Hitmetrix - User behavior analytics & recording

Crackberry habit? Blame it on Google

Last Saturday night I found myself at a party discussing whether the language of Slovakia is properly called Slovak or Slovakian. Within seconds, smart phones were whipped out and mobile browsers fired up. Yet it was a lower-tech person who beat us to the game, shouting out, “Erin, we need word help again.”

As it turns out, wireless browsers were no match for our hostess, Erin McKean, editor of the New Oxford American Dictionary. Pleasant as she always is, Erin sat down in front of her students, who eagerly awaited an academic explanation. When she too pulled out her Treo, our jaws dropped. “Slovak,” she informed us. “I have the whole dictionary downloaded on my phone.” (Search Engine = 0. Old-School Publication = 1.)

Being the Internet geeks that we are, the conversation suddenly turned to our wireless devices. We compared Lonne’s BlackBerry Pearl to Morgan’s classic BlackBerry, debated why Gmail won’t support its mobile app for my Treo, and gawked at Anil’s bizarre two-sided Samsung device that will someday belong in the Internet Museum. As if such cocktail conversation were not depressing enough, the debate quickly turned to last week’s BlackBerry outage.

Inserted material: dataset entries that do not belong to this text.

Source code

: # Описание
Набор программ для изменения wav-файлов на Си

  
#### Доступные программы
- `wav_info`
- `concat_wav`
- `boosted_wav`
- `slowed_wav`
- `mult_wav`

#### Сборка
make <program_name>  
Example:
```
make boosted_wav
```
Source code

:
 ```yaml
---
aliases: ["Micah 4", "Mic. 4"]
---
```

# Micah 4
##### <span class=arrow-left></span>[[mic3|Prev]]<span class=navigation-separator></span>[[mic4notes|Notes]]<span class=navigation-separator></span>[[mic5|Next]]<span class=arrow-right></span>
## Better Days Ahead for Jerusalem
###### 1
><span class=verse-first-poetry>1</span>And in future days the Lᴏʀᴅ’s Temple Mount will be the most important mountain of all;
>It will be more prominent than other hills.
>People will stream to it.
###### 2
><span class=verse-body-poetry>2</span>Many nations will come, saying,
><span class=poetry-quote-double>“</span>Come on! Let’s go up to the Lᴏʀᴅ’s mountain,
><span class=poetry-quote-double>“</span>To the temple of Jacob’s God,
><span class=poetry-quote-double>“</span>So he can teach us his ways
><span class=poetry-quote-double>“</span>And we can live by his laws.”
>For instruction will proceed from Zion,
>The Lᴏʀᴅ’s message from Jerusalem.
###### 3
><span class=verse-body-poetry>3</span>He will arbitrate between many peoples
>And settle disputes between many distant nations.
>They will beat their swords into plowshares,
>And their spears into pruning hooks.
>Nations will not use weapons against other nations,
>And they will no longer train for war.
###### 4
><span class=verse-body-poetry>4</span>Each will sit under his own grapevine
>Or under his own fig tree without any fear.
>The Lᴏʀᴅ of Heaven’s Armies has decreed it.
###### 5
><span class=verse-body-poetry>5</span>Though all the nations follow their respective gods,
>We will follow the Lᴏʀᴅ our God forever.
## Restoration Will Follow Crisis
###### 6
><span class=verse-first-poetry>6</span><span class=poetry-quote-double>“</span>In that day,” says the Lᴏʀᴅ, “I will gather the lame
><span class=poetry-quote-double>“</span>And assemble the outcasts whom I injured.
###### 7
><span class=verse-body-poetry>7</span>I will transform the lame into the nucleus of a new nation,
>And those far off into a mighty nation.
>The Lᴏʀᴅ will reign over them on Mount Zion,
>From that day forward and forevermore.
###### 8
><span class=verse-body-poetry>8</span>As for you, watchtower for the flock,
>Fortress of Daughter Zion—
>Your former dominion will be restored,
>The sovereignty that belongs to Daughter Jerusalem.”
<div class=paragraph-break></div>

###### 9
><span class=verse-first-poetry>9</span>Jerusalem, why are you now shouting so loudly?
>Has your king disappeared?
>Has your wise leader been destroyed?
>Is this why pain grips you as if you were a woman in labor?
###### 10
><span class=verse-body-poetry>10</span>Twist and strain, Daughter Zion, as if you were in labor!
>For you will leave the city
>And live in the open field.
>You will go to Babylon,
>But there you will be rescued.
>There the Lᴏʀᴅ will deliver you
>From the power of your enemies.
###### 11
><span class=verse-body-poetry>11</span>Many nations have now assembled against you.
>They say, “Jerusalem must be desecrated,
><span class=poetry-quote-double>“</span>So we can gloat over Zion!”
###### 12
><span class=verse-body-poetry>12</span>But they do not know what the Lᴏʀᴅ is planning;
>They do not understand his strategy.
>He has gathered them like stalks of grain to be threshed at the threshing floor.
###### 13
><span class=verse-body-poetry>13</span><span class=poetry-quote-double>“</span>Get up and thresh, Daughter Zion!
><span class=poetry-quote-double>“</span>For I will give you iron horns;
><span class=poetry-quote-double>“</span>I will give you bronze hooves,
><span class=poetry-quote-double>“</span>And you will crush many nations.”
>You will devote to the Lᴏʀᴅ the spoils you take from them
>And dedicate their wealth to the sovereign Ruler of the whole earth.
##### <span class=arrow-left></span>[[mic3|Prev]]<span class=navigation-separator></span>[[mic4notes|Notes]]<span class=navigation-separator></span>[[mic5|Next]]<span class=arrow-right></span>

In case you missed this, um, critical news, BlackBerry owners experienced a drop in service for about 12 hours, most of which was overnight. The news made headlines, and continued to do so throughout the weekend. What caused it? How can this be prevented? How did BlackBerry addicts work through the trauma?

Personally, I don’t mind minor technological glitches. Friday night, for example, Google decided to temporarily lock down my Gmail after an overzealous attempt to export my contacts with TrueSwitch. My initial frustration turned to sheer joy when I realized that this was the perfect excuse to disconnect. Note the use of the word “excuse.” Modern society certainly places a value on accessibility. Being accessible is good. Being inaccessible is bad. This is why we receive inane out-of-office reminders that read “I will be out of the office from 10:00 a.m. through 11:45 a.m. If this is an emergency, please text me, call me, send me an instant message or send a smoke signal.”

So I have to ask: At what point did the same technology that allows us to access information on our own terms turn on us, so that we are now accessible on other people’s terms? Is it possible that we have become so conditioned to receiving an immediate response from Google and the likes that we expect live humans to behave the same?

No wonder I often feel like I am drowning. I’m no match for an algorithm.